## What you will do
Word for word, copy all the data and drop the pictures.

*** Material for this exercise ***

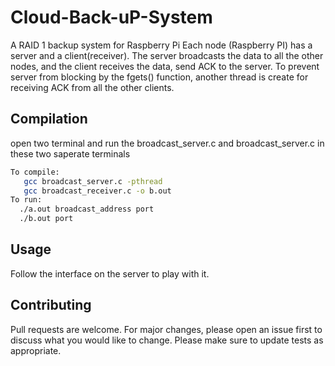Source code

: # Cloud-Back-uP-System

A RAID 1 backup system for Raspberry Pi
Each node (Raspberry PI) has a server and a client(receiver). The server broadcasts the data to all the other nodes, and the client receives the data, send ACK to the server. To prevent server from blocking by the fgets() function, another thread is create for receiving ACK from all the other clients.

## Compilation
open two terminal and run the broadcast_server.c and broadcast_server.c in these two saperate terminals


```bash
To compile: 
   gcc broadcast_server.c -pthread
   gcc broadcast_receiver.c -o b.out
To run:
  ./a.out broadcast_address port
  ./b.out port
```

## Usage

Follow the interface on the server to play with it.    

## Contributing
Pull requests are welcome. For major changes, please open an issue first to discuss what you would like to change.
Please make sure to update tests as appropriate.

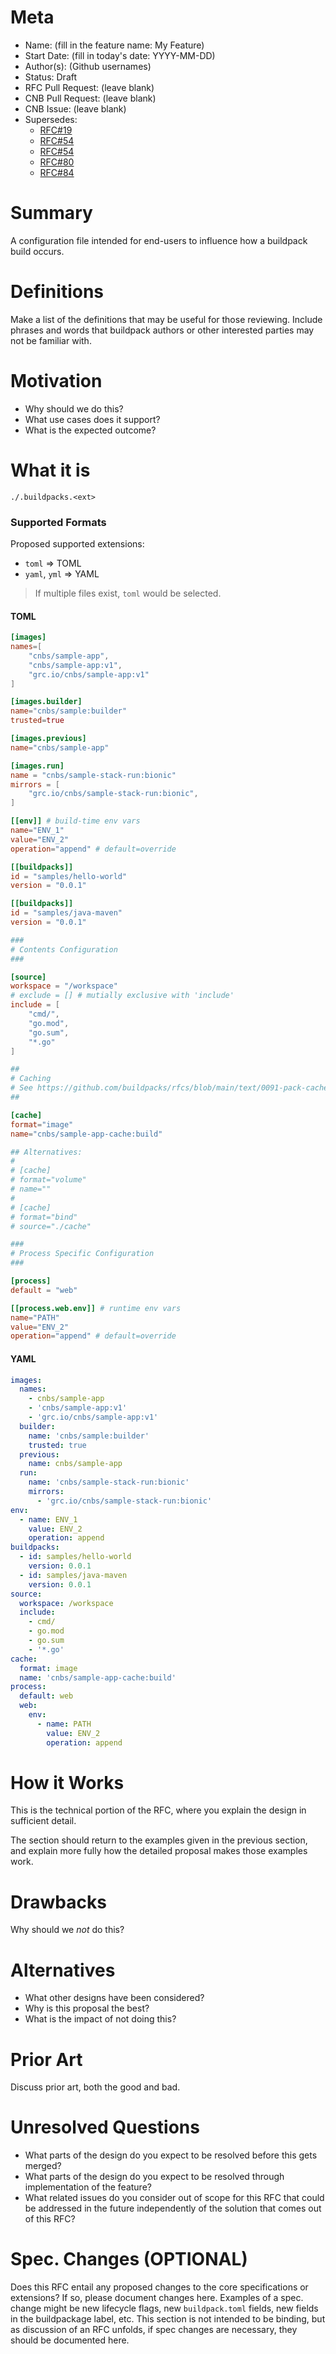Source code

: # Meta
[meta]: #meta
- Name: (fill in the feature name: My Feature)
- Start Date: (fill in today's date: YYYY-MM-DD)
- Author(s): (Github usernames)
- Status: Draft <!-- Acceptable values: Draft, Approved, On Hold, Superseded -->
- RFC Pull Request: (leave blank)
- CNB Pull Request: (leave blank)
- CNB Issue: (leave blank)
- Supersedes:
    - [RFC#19](https://github.com/buildpacks/rfcs/blob/main/text/0019-project-descriptor.md)
    - [RFC#54](https://github.com/buildpacks/rfcs/blob/main/text/0054-project-descriptor-schema.md)
    - [RFC#54](https://github.com/buildpacks/rfcs/blob/main/text/0054-project-descriptor-schema.md)
    - [RFC#80](https://github.com/buildpacks/rfcs/blob/main/text/0080-builder-key-in-project-descriptor.md)
    - [RFC#84](https://github.com/buildpacks/rfcs/blob/main/text/0084-project-descriptor-domains.md)

# Summary
[summary]: #summary

A configuration file intended for end-users to influence how a buildpack build occurs.

# Definitions
[definitions]: #definitions

Make a list of the definitions that may be useful for those reviewing. Include phrases and words that buildpack authors or other interested parties may not be familiar with.

# Motivation
[motivation]: #motivation

- Why should we do this?
- What use cases does it support?
- What is the expected outcome?

# What it is
[what-it-is]: #what-it-is
<!--
This provides a high level overview of the feature.

- Define any new terminology.
- Define the target persona: buildpack author, buildpack user, platform operator, platform implementor, and/or project contributor.
- Explaining the feature largely in terms of examples.
- If applicable, provide sample error messages, deprecation warnings, or migration guidance.
- If applicable, describe the differences between teaching this to existing users and new users.
-->

`./.buildpacks.<ext>`

### Supported Formats

Proposed supported extensions:

 - `toml` => TOML
 - `yaml`, `yml` => YAML

> If multiple files exist, `toml` would be selected.

#### TOML

```toml
[images]
names=[
    "cnbs/sample-app",
    "cnbs/sample-app:v1",
    "grc.io/cnbs/sample-app:v1"
]

[images.builder]
name="cnbs/sample:builder"
trusted=true

[images.previous]
name="cnbs/sample-app"

[images.run]
name = "cnbs/sample-stack-run:bionic"
mirrors = [
	"grc.io/cnbs/sample-stack-run:bionic",
]

[[env]] # build-time env vars
name="ENV_1"
value="ENV_2"
operation="append" # default=override

[[buildpacks]]
id = "samples/hello-world"
version = "0.0.1"

[[buildpacks]]
id = "samples/java-maven"
version = "0.0.1"

###
# Contents Configuration
###

[source]
workspace = "/workspace"
# exclude = [] # mutially exclusive with 'include'
include = [
    "cmd/",
    "go.mod",
    "go.sum",
    "*.go"
]

##
# Caching
# See https://github.com/buildpacks/rfcs/blob/main/text/0091-pack-cache-options.md
##

[cache]
format="image"
name="cnbs/sample-app-cache:build"

## Alternatives:
#
# [cache]
# format="volume"
# name=""
#
# [cache]
# format="bind"
# source="./cache"

###
# Process Specific Configuration
###

[process]
default = "web"

[[process.web.env]] # runtime env vars
name="PATH"
value="ENV_2"
operation="append" # default=override
```

#### YAML

```yaml
images:
  names:
    - cnbs/sample-app
    - 'cnbs/sample-app:v1'
    - 'grc.io/cnbs/sample-app:v1'
  builder:
    name: 'cnbs/sample:builder'
    trusted: true
  previous:
    name: cnbs/sample-app
  run:
    name: 'cnbs/sample-stack-run:bionic'
    mirrors:
      - 'grc.io/cnbs/sample-stack-run:bionic'
env:
  - name: ENV_1
    value: ENV_2
    operation: append
buildpacks:
  - id: samples/hello-world
    version: 0.0.1
  - id: samples/java-maven
    version: 0.0.1
source:
  workspace: /workspace
  include:
    - cmd/
    - go.mod
    - go.sum
    - '*.go'
cache:
  format: image
  name: 'cnbs/sample-app-cache:build'
process:
  default: web
  web:
    env:
      - name: PATH
        value: ENV_2
        operation: append
```

# How it Works
[how-it-works]: #how-it-works

This is the technical portion of the RFC, where you explain the design in sufficient detail.

The section should return to the examples given in the previous section, and explain more fully how the detailed proposal makes those examples work.

# Drawbacks
[drawbacks]: #drawbacks

Why should we *not* do this?

# Alternatives
[alternatives]: #alternatives

- What other designs have been considered?
- Why is this proposal the best?
- What is the impact of not doing this?

# Prior Art
[prior-art]: #prior-art

Discuss prior art, both the good and bad.

# Unresolved Questions
[unresolved-questions]: #unresolved-questions

- What parts of the design do you expect to be resolved before this gets merged?
- What parts of the design do you expect to be resolved through implementation of the feature?
- What related issues do you consider out of scope for this RFC that could be addressed in the future independently of the solution that comes out of this RFC?

# Spec. Changes (OPTIONAL)
[spec-changes]: #spec-changes
Does this RFC entail any proposed changes to the core specifications or extensions? If so, please document changes here.
Examples of a spec. change might be new lifecycle flags, new `buildpack.toml` fields, new fields in the buildpackage label, etc.
This section is not intended to be binding, but as discussion of an RFC unfolds, if spec changes are necessary, they should be documented here.
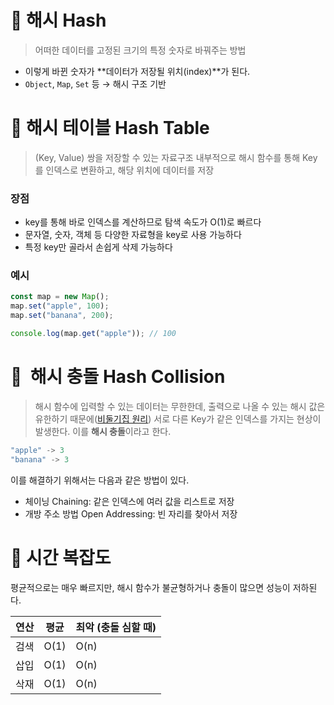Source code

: # 📌 해시 Hash

> 어떠한 데이터를 고정된 크기의 특정 숫자로 바꿔주는 방법

- 이렇게 바뀐 숫자가 **데이터가 저장될 위치(index)**가 된다.
- `Object`, `Map`, `Set` 등 → 해시 구조 기반

# 📌 해시 테이블 Hash Table

> (Key, Value) 쌍을 저장할 수 있는 자료구조
> 내부적으로 해시 함수를 통해 Key를 인덱스로 변환하고, 해당 위치에 데이터를 저장

### 장점

- key를 통해 바로 인덱스를 계산하므로 탐색 속도가 O(1)로 빠르다
- 문자열, 숫자, 객체 등 다양한 자료형을 key로 사용 가능하다
- 특정 key만 골라서 손쉽게 삭제 가능하다

### 예시

```jsx
const map = new Map();
map.set("apple", 100);
map.set("banana", 200);

console.log(map.get("apple")); // 100
```

# 📌  해시 충돌 Hash Collision

> 해시 함수에 입력할 수 있는 데이터는 무한한데, 출력으로 나올 수 있는 해시 값은 유한하기 때문에([비둘기집 원리](https://ko.wikipedia.org/wiki/%EB%B9%84%EB%91%98%EA%B8%B0%EC%A7%91_%EC%9B%90%EB%A6%AC)) 서로 다른 Key가 같은 인덱스를 가지는 현상이 발생한다. 이를 **해시 충돌**이라고 한다.

```jsx
"apple" -> 3
"banana" -> 3
```

이를 해결하기 위해서는 다음과 같은 방법이 있다.

- 체이닝 Chaining: 같은 인덱스에 여러 값을 리스트로 저장
- 개방 주소 방법 Open Addressing: 빈 자리를 찾아서 저장

# 📌 시간 복잡도

평균적으로는 매우 빠르지만, 해시 함수가 불균형하거나 충돌이 많으면 성능이 저하된다.

| 연산 | 평균 | 최악 (충돌 심할 때) |
| ---- | ---- | ------------------- |
| 검색 | O(1) | O(n)                |
| 삽입 | O(1) | O(n)                |
| 삭재 | O(1) | O(n)                |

*** End of Material for this exercise ***

## Result for this exercise
Source code

: # Cloud-Back-uP-System

A RAID 1 backup system for Raspberry Pi
Each node (Raspberry PI) has a server and a client(receiver). The server broadcasts the data to all the other nodes, and the client receives the data, send ACK to the server. To prevent server from blocking by the fgets() function, another thread is create for receiving ACK from all the other clients.

## Compilation
open two terminal and run the broadcast_server.c and broadcast_server.c in these two saperate terminals


```bash
To compile: 
   gcc broadcast_server.c -pthread
   gcc broadcast_receiver.c -o b.out
To run:
  ./a.out broadcast_address port
  ./b.out port
```

## Usage

Follow the interface on the server to play with it.    

## Contributing
Pull requests are welcome. For major changes, please open an issue first to discuss what you would like to change.
Please make sure to update tests as appropriate.

Source code

: # Meta
[meta]: #meta
- Name: (fill in the feature name: My Feature)
- Start Date: (fill in today's date: YYYY-MM-DD)
- Author(s): (Github usernames)
- Status: Draft <!-- Acceptable values: Draft, Approved, On Hold, Superseded -->
- RFC Pull Request: (leave blank)
- CNB Pull Request: (leave blank)
- CNB Issue: (leave blank)
- Supersedes:
    - [RFC#19](https://github.com/buildpacks/rfcs/blob/main/text/0019-project-descriptor.md)
    - [RFC#54](https://github.com/buildpacks/rfcs/blob/main/text/0054-project-descriptor-schema.md)
    - [RFC#54](https://github.com/buildpacks/rfcs/blob/main/text/0054-project-descriptor-schema.md)
    - [RFC#80](https://github.com/buildpacks/rfcs/blob/main/text/0080-builder-key-in-project-descriptor.md)
    - [RFC#84](https://github.com/buildpacks/rfcs/blob/main/text/0084-project-descriptor-domains.md)

# Summary
[summary]: #summary

A configuration file intended for end-users to influence how a buildpack build occurs.

# Definitions
[definitions]: #definitions

Make a list of the definitions that may be useful for those reviewing. Include phrases and words that buildpack authors or other interested parties may not be familiar with.

# Motivation
[motivation]: #motivation

- Why should we do this?
- What use cases does it support?
- What is the expected outcome?

# What it is
[what-it-is]: #what-it-is
<!--
This provides a high level overview of the feature.

- Define any new terminology.
- Define the target persona: buildpack author, buildpack user, platform operator, platform implementor, and/or project contributor.
- Explaining the feature largely in terms of examples.
- If applicable, provide sample error messages, deprecation warnings, or migration guidance.
- If applicable, describe the differences between teaching this to existing users and new users.
-->

`./.buildpacks.<ext>`

### Supported Formats

Proposed supported extensions:

 - `toml` => TOML
 - `yaml`, `yml` => YAML

> If multiple files exist, `toml` would be selected.

#### TOML

```toml
[images]
names=[
    "cnbs/sample-app",
    "cnbs/sample-app:v1",
    "grc.io/cnbs/sample-app:v1"
]

[images.builder]
name="cnbs/sample:builder"
trusted=true

[images.previous]
name="cnbs/sample-app"

[images.run]
name = "cnbs/sample-stack-run:bionic"
mirrors = [
	"grc.io/cnbs/sample-stack-run:bionic",
]

[[env]] # build-time env vars
name="ENV_1"
value="ENV_2"
operation="append" # default=override

[[buildpacks]]
id = "samples/hello-world"
version = "0.0.1"

[[buildpacks]]
id = "samples/java-maven"
version = "0.0.1"

###
# Contents Configuration
###

[source]
workspace = "/workspace"
# exclude = [] # mutially exclusive with 'include'
include = [
    "cmd/",
    "go.mod",
    "go.sum",
    "*.go"
]

##
# Caching
# See https://github.com/buildpacks/rfcs/blob/main/text/0091-pack-cache-options.md
##

[cache]
format="image"
name="cnbs/sample-app-cache:build"

## Alternatives:
#
# [cache]
# format="volume"
# name=""
#
# [cache]
# format="bind"
# source="./cache"

###
# Process Specific Configuration
###

[process]
default = "web"

[[process.web.env]] # runtime env vars
name="PATH"
value="ENV_2"
operation="append" # default=override
```

#### YAML

```yaml
images:
  names:
    - cnbs/sample-app
    - 'cnbs/sample-app:v1'
    - 'grc.io/cnbs/sample-app:v1'
  builder:
    name: 'cnbs/sample:builder'
    trusted: true
  previous:
    name: cnbs/sample-app
  run:
    name: 'cnbs/sample-stack-run:bionic'
    mirrors:
      - 'grc.io/cnbs/sample-stack-run:bionic'
env:
  - name: ENV_1
    value: ENV_2
    operation: append
buildpacks:
  - id: samples/hello-world
    version: 0.0.1
  - id: samples/java-maven
    version: 0.0.1
source:
  workspace: /workspace
  include:
    - cmd/
    - go.mod
    - go.sum
    - '*.go'
cache:
  format: image
  name: 'cnbs/sample-app-cache:build'
process:
  default: web
  web:
    env:
      - name: PATH
        value: ENV_2
        operation: append
```

# How it Works
[how-it-works]: #how-it-works

This is the technical portion of the RFC, where you explain the design in sufficient detail.

The section should return to the examples given in the previous section, and explain more fully how the detailed proposal makes those examples work.

# Drawbacks
[drawbacks]: #drawbacks

Why should we *not* do this?

# Alternatives
[alternatives]: #alternatives

- What other designs have been considered?
- Why is this proposal the best?
- What is the impact of not doing this?

# Prior Art
[prior-art]: #prior-art

Discuss prior art, both the good and bad.

# Unresolved Questions
[unresolved-questions]: #unresolved-questions

- What parts of the design do you expect to be resolved before this gets merged?
- What parts of the design do you expect to be resolved through implementation of the feature?
- What related issues do you consider out of scope for this RFC that could be addressed in the future independently of the solution that comes out of this RFC?

# Spec. Changes (OPTIONAL)
[spec-changes]: #spec-changes
Does this RFC entail any proposed changes to the core specifications or extensions? If so, please document changes here.
Examples of a spec. change might be new lifecycle flags, new `buildpack.toml` fields, new fields in the buildpackage label, etc.
This section is not intended to be binding, but as discussion of an RFC unfolds, if spec changes are necessary, they should be documented here.
Source code

: # 📌 해시 Hash

> 어떠한 데이터를 고정된 크기의 특정 숫자로 바꿔주는 방법

- 이렇게 바뀐 숫자가 **데이터가 저장될 위치(index)**가 된다.
- `Object`, `Map`, `Set` 등 → 해시 구조 기반

# 📌 해시 테이블 Hash Table

> (Key, Value) 쌍을 저장할 수 있는 자료구조
> 내부적으로 해시 함수를 통해 Key를 인덱스로 변환하고, 해당 위치에 데이터를 저장

### 장점

- key를 통해 바로 인덱스를 계산하므로 탐색 속도가 O(1)로 빠르다
- 문자열, 숫자, 객체 등 다양한 자료형을 key로 사용 가능하다
- 특정 key만 골라서 손쉽게 삭제 가능하다

### 예시

```jsx
const map = new Map();
map.set("apple", 100);
map.set("banana", 200);

console.log(map.get("apple")); // 100
```

# 📌  해시 충돌 Hash Collision

> 해시 함수에 입력할 수 있는 데이터는 무한한데, 출력으로 나올 수 있는 해시 값은 유한하기 때문에([비둘기집 원리](https://ko.wikipedia.org/wiki/%EB%B9%84%EB%91%98%EA%B8%B0%EC%A7%91_%EC%9B%90%EB%A6%AC)) 서로 다른 Key가 같은 인덱스를 가지는 현상이 발생한다. 이를 **해시 충돌**이라고 한다.

```jsx
"apple" -> 3
"banana" -> 3
```

이를 해결하기 위해서는 다음과 같은 방법이 있다.

- 체이닝 Chaining: 같은 인덱스에 여러 값을 리스트로 저장
- 개방 주소 방법 Open Addressing: 빈 자리를 찾아서 저장

# 📌 시간 복잡도

평균적으로는 매우 빠르지만, 해시 함수가 불균형하거나 충돌이 많으면 성능이 저하된다.

| 연산 | 평균 | 최악 (충돌 심할 때) |
| ---- | ---- | ------------------- |
| 검색 | O(1) | O(n)                |
| 삽입 | O(1) | O(n)                |
| 삭재 | O(1) | O(n)                |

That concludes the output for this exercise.